Supreme Court to Decide Alabama Redistricting Case
In Alabama Legislative Black Caucus v. Alabama and Alabama Democratic Conference v. Alabama the Supreme Court will decide whether Alabama’s redistricting plan violates Section 2 of the Voting Rights Act and the Fourteenth Amendment’s Equal Protection Clause by intentionally packing black voters into districts already containing a majority of black voters.
The Alabama legislature’s 2010 redistricting plan maintains the number of House and Senate majority-black districts. But because most of the majority-black districts were underpopulated, the Legislature “redrew the districts by shifting more black voters into the majority-black districts to maintain the same relative percentages of black voters in those districts.” Black voters allege that packing them into super-majority districts limits their potential influence in other jurisdictions.

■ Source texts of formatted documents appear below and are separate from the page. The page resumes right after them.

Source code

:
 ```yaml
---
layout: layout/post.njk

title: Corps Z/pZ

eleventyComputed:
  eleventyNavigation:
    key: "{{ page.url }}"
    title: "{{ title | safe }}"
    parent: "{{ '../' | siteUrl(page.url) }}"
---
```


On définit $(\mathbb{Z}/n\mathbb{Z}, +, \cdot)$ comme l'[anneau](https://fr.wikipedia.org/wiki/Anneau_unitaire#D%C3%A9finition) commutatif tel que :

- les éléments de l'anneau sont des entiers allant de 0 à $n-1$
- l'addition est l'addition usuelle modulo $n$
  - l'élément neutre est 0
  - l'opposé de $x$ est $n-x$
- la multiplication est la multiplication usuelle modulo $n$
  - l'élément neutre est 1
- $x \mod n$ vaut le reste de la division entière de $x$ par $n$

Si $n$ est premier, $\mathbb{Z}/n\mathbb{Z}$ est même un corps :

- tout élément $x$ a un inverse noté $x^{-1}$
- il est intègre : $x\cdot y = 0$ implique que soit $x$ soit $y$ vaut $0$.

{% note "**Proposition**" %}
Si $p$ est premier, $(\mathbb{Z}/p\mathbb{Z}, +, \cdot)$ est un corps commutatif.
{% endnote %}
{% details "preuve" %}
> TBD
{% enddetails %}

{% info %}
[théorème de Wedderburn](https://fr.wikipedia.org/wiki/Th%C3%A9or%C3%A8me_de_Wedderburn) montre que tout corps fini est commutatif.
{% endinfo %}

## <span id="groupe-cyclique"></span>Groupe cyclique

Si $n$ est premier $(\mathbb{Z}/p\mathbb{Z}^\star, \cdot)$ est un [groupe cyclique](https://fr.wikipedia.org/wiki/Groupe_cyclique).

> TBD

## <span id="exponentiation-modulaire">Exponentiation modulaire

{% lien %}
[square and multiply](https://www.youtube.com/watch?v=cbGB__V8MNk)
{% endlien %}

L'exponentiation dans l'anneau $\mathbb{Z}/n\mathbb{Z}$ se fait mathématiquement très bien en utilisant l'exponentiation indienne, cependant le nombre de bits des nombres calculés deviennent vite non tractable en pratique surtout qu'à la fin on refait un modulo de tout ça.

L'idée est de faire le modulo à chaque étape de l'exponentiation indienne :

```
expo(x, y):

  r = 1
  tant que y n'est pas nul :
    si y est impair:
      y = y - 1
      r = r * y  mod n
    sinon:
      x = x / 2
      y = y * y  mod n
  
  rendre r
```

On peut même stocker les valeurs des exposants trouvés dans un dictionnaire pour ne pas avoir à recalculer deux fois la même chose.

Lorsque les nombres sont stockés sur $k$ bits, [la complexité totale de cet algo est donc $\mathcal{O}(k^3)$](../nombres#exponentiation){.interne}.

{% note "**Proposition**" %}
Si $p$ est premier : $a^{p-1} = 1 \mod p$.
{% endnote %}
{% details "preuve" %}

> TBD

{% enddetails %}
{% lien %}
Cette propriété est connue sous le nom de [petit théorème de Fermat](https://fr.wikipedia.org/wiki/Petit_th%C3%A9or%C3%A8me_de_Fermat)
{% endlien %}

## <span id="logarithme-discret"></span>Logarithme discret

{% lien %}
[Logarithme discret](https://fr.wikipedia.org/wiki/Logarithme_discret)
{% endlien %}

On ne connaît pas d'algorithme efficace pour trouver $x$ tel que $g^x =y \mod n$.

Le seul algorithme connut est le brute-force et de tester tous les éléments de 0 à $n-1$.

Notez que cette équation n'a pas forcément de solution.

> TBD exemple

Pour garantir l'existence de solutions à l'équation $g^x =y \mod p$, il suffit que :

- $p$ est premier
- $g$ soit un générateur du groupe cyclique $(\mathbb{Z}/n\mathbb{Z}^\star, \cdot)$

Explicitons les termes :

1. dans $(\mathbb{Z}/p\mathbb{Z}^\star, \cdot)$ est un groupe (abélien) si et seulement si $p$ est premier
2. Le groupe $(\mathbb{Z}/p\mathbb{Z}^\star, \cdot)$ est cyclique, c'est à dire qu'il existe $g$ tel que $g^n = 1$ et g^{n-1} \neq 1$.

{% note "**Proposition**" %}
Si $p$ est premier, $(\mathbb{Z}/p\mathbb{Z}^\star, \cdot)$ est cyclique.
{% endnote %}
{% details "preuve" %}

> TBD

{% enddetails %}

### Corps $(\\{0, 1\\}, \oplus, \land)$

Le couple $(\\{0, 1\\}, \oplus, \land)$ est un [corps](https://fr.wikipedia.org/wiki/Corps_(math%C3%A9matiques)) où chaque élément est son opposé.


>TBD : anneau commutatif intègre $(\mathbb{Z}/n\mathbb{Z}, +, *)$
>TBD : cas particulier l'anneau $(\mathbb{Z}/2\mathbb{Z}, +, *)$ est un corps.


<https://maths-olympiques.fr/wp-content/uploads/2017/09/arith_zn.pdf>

Section 2 of the Voting Rights Act prohibits vote dilution, where the legislature enacts a voting scheme that intentionally minimizes or cancels out the voting potential of racial or ethnic minorities. The Fourteenth Amendment’s Equal Protection Clause prohibits gerrymandering, or separating voters into districts based on race.
Two district court judges rejected the argument that vote dilution or racial gerrymandering occurred in this case. Race wasn’t the predominate motiving factor in creating the districts, instead the legislature “maintained the cores of existing districts, made districts more compact where possible, kept almost all of the incumbents within their districts, and respected communities of interest where possible.”
A dissenting judge disagreed. Judge Thompson opined that the drafters set a quota that they would not decrease the percent of black voters in any district. To achieve these quotas, the legislature “eliminated existing districts, created conflicts between incumbents, ignored legislators’ preferences, and split of huge volume of precincts.”
Redistricting in compliance with the Voting Rights Act and the U.S. Constitution is a perennial issued for state legislatures.